- Genres: Blues, rock
- Occupation: Musician
- Instrument: Guitar
- Years active: 1970s - present
- Labels: RCS Records, The Record Company of the South, Quality, Left Hook Records
- Formerly of: Gregg Wright & Light Years, Gregg Wright's Left Hook, Mick Fleetwood's Zoo

= Gregg Wright =

Gregg Wright is an American blues and rock guitarist. He has played with an assortment of major artists that include Spencer Davis, The Gap Band, Rosa Lee Brooks, The Jacksons, and Mick Fleetwood.

==Background==
Gregg Wright is from Monroe, Louisiana. He acquired his first guitar while attending junior high school in Wichita Falls, Texas.

Wright began his professional career in the mid-1970s playing the U.S. Southern circuit after playing with local bands around the Washington DC area during his time in high school. He played at the New Orleans Jazz Festival in 1979 and was voted Best Guitarist in the Louisiana Music Poll that same year. He moved to Los Angeles in the early 1980s and then toured and played with major US acts.

Wright has received the following awards, the Albert King Lifetime Award and the City of Los Angeles Living Legend Blues Award. He is also a member of the Louisiana Music Hall of Fame. Some of the artists that he has opened have been Albert King and Freddie King. He has also worked with The Gap Band, Berlin, Spencer Davis and Michael Jackson.
==Career==
In 1977 at the helm of his group Gregg Wright & Light Years, he released the single, "So Hot" bw "Searching for Love" on RCS 002. It was reviewed in the 10 December issue of Cash Box, where it was one of the "Singles to Watch". The reviewer wrote that it had a syncopated riff that emphasized a clean edged thick heavily distorted guitar sound. The reviewer also wrote that FM stations may find the single fascinating due to that the vocal and instrumental phrasing that was very much in the Hendrix spirit.

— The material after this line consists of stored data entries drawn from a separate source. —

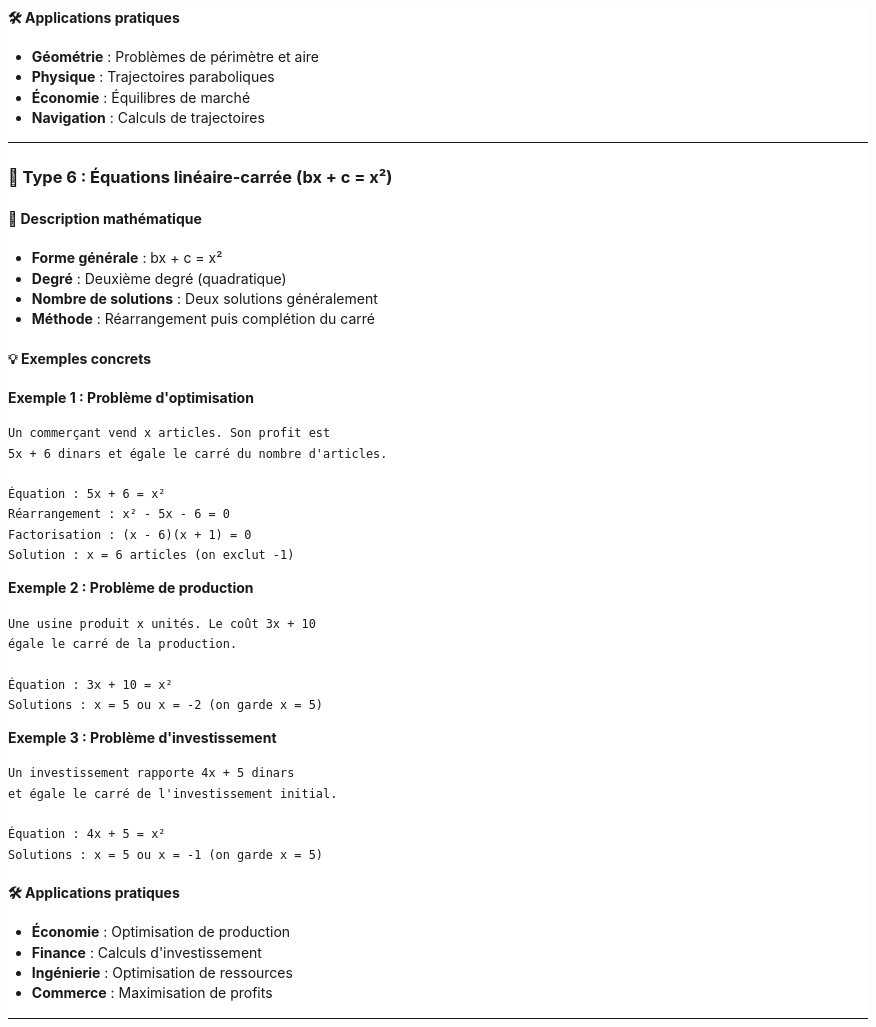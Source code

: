 #### **🛠️ Applications pratiques**
- **Géométrie** : Problèmes de périmètre et aire
- **Physique** : Trajectoires paraboliques
- **Économie** : Équilibres de marché
- **Navigation** : Calculs de trajectoires

---

### **🎯 Type 6 : Équations linéaire-carrée (bx + c = x²)**

#### **📐 Description mathématique**
- **Forme générale** : bx + c = x²
- **Degré** : Deuxième degré (quadratique)
- **Nombre de solutions** : Deux solutions généralement
- **Méthode** : Réarrangement puis complétion du carré

#### **💡 Exemples concrets**

**Exemple 1 : Problème d'optimisation**
```
Un commerçant vend x articles. Son profit est
5x + 6 dinars et égale le carré du nombre d'articles.

Équation : 5x + 6 = x²
Réarrangement : x² - 5x - 6 = 0
Factorisation : (x - 6)(x + 1) = 0
Solution : x = 6 articles (on exclut -1)
```

**Exemple 2 : Problème de production**
```
Une usine produit x unités. Le coût 3x + 10
égale le carré de la production.

Équation : 3x + 10 = x²
Solutions : x = 5 ou x = -2 (on garde x = 5)
```

**Exemple 3 : Problème d'investissement**
```
Un investissement rapporte 4x + 5 dinars
et égale le carré de l'investissement initial.

Équation : 4x + 5 = x²
Solutions : x = 5 ou x = -1 (on garde x = 5)
```

#### **🛠️ Applications pratiques**
- **Économie** : Optimisation de production
- **Finance** : Calculs d'investissement
- **Ingénierie** : Optimisation de ressources
- **Commerce** : Maximisation de profits

---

Wright had his solo LP, Khamsin that was issued on The Record Company of the South label, cat no. RCS A 1001 in 1978.

On 5 October 1985, he appeared at the third annual L. A Guitar Show with Phil Upchurch and the LA based group, the
Blues for Breakfast band.

Gregg Wright & the Heat were booked to appear at the L.A. Guitar Show on Sunday 4 October 1986. Hard Report published in its 20 May 1988 issue that Wright's Wake Up Call album was to be released in June, which they labeled as his "first major solo album". They said that the album would feature Aynsley Dunbar on drums and a cover of Deep Purple's "Hush".

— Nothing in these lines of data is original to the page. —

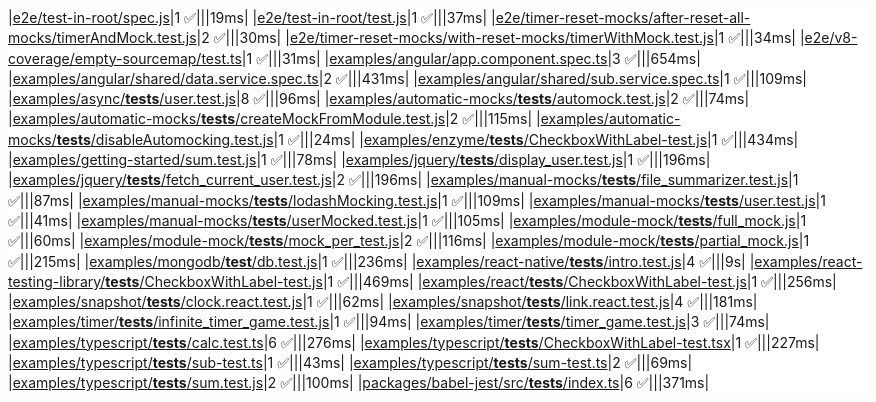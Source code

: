 |[e2e/test-in-root/spec.js](#user-content-r0s179)|1 ✅|||19ms|
|[e2e/test-in-root/test.js](#user-content-r0s180)|1 ✅|||37ms|
|[e2e/timer-reset-mocks/after-reset-all-mocks/timerAndMock.test.js](#user-content-r0s181)|2 ✅|||30ms|
|[e2e/timer-reset-mocks/with-reset-mocks/timerWithMock.test.js](#user-content-r0s182)|1 ✅|||34ms|
|[e2e/v8-coverage/empty-sourcemap/test.ts](#user-content-r0s183)|1 ✅|||31ms|
|[examples/angular/app.component.spec.ts](#user-content-r0s184)|3 ✅|||654ms|
|[examples/angular/shared/data.service.spec.ts](#user-content-r0s185)|2 ✅|||431ms|
|[examples/angular/shared/sub.service.spec.ts](#user-content-r0s186)|1 ✅|||109ms|
|[examples/async/__tests__/user.test.js](#user-content-r0s187)|8 ✅|||96ms|
|[examples/automatic-mocks/__tests__/automock.test.js](#user-content-r0s188)|2 ✅|||74ms|
|[examples/automatic-mocks/__tests__/createMockFromModule.test.js](#user-content-r0s189)|2 ✅|||115ms|
|[examples/automatic-mocks/__tests__/disableAutomocking.test.js](#user-content-r0s190)|1 ✅|||24ms|
|[examples/enzyme/__tests__/CheckboxWithLabel-test.js](#user-content-r0s191)|1 ✅|||434ms|
|[examples/getting-started/sum.test.js](#user-content-r0s192)|1 ✅|||78ms|
|[examples/jquery/__tests__/display_user.test.js](#user-content-r0s193)|1 ✅|||196ms|
|[examples/jquery/__tests__/fetch_current_user.test.js](#user-content-r0s194)|2 ✅|||196ms|
|[examples/manual-mocks/__tests__/file_summarizer.test.js](#user-content-r0s195)|1 ✅|||87ms|
|[examples/manual-mocks/__tests__/lodashMocking.test.js](#user-content-r0s196)|1 ✅|||109ms|
|[examples/manual-mocks/__tests__/user.test.js](#user-content-r0s197)|1 ✅|||41ms|
|[examples/manual-mocks/__tests__/userMocked.test.js](#user-content-r0s198)|1 ✅|||105ms|
|[examples/module-mock/__tests__/full_mock.js](#user-content-r0s199)|1 ✅|||60ms|
|[examples/module-mock/__tests__/mock_per_test.js](#user-content-r0s200)|2 ✅|||116ms|
|[examples/module-mock/__tests__/partial_mock.js](#user-content-r0s201)|1 ✅|||215ms|
|[examples/mongodb/__test__/db.test.js](#user-content-r0s202)|1 ✅|||236ms|
|[examples/react-native/__tests__/intro.test.js](#user-content-r0s203)|4 ✅|||9s|
|[examples/react-testing-library/__tests__/CheckboxWithLabel-test.js](#user-content-r0s204)|1 ✅|||469ms|
|[examples/react/__tests__/CheckboxWithLabel-test.js](#user-content-r0s205)|1 ✅|||256ms|
|[examples/snapshot/__tests__/clock.react.test.js](#user-content-r0s206)|1 ✅|||62ms|
|[examples/snapshot/__tests__/link.react.test.js](#user-content-r0s207)|4 ✅|||181ms|
|[examples/timer/__tests__/infinite_timer_game.test.js](#user-content-r0s208)|1 ✅|||94ms|
|[examples/timer/__tests__/timer_game.test.js](#user-content-r0s209)|3 ✅|||74ms|
|[examples/typescript/__tests__/calc.test.ts](#user-content-r0s210)|6 ✅|||276ms|
|[examples/typescript/__tests__/CheckboxWithLabel-test.tsx](#user-content-r0s211)|1 ✅|||227ms|
|[examples/typescript/__tests__/sub-test.ts](#user-content-r0s212)|1 ✅|||43ms|
|[examples/typescript/__tests__/sum-test.ts](#user-content-r0s213)|2 ✅|||69ms|
|[examples/typescript/__tests__/sum.test.js](#user-content-r0s214)|2 ✅|||100ms|
|[packages/babel-jest/src/__tests__/index.ts](#user-content-r0s215)|6 ✅|||371ms|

Wright was a member of Mick Fleetwood's group Zoo. Besides himself on guitar, the line up consisted of Mick Fleetwood on drums, Bekka Bramlett on vocals, Billy Thorpe on guitar, Brett Tuggle on Keyboards and Tom Lily on bass. According to the 21 March 1992 issue of Billboard, the band had been signed to Capricorn Records and there were plans for their debut album to be issued in May that year.

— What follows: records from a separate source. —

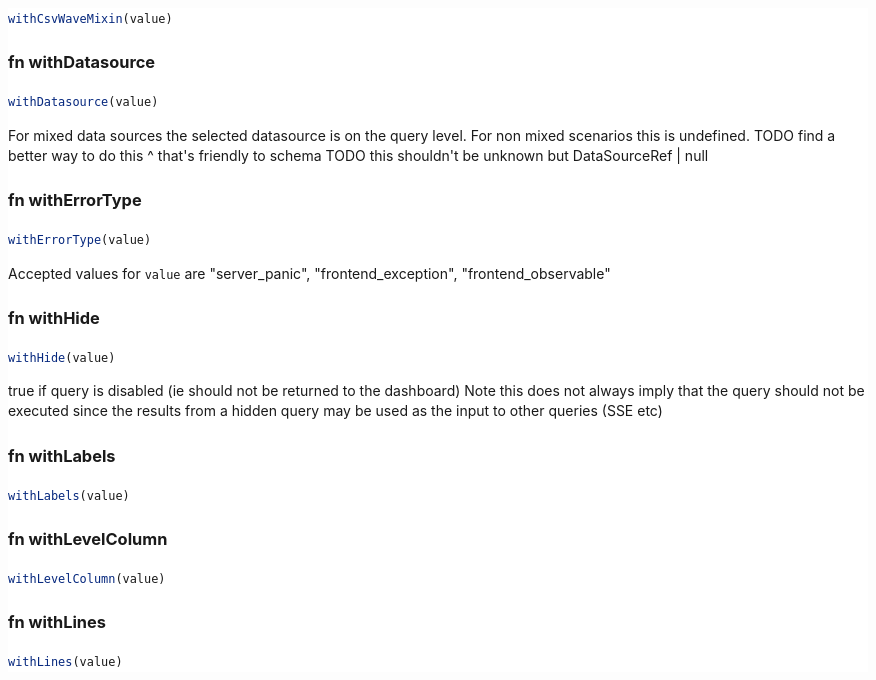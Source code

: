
 ```ts
withCsvWaveMixin(value)
```



### fn withDatasource

```ts
withDatasource(value)
```

For mixed data sources the selected datasource is on the query level.
For non mixed scenarios this is undefined.
TODO find a better way to do this ^ that's friendly to schema
TODO this shouldn't be unknown but DataSourceRef | null

### fn withErrorType

```ts
withErrorType(value)
```



Accepted values for `value` are "server_panic", "frontend_exception", "frontend_observable"

### fn withHide

```ts
withHide(value)
```

true if query is disabled (ie should not be returned to the dashboard)
Note this does not always imply that the query should not be executed since
the results from a hidden query may be used as the input to other queries (SSE etc)

### fn withLabels

```ts
withLabels(value)
```



### fn withLevelColumn

```ts
withLevelColumn(value)
```



### fn withLines

```ts
withLines(value)
```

In 1995, Wright's band, Gregg Wright's Left Hook released the Round One album. Besides Wright on guitar and vocals, the participating musicians were, Mick Broadbent on bass and backing vocals, and Keith Line on drums, percussion and backing vocals. The tracks on the album were, "Drivin' to New Orleans", "Heidi Ann", "Between Heaven and Hell", "....Or Die Trying", "Saturday Night" and Crank It Up !!!". On track six, "Crank It Up !!!, the musicians were Aynsley Dunbar on drums and Karl Rucker on bass, and the backing vocalists were, Paul (Pablo) Campbell, Bekka Bramlett, Heidi Salas, and Brett Tuggle.

On 27 July 2018, Gregg Wright and Hollee Thee Maxwell were guests with Rosa Lee Brooks and the Brooks Project Band at The Mixx in Pasadena.

Wright recorded his Big Dawg Barkin' which was released in late 2022. He was interviewed by Oscar Jordan of Vintage Guitar Magazine in 2022, where he discussed the recording of his album Big Dawg Barkin.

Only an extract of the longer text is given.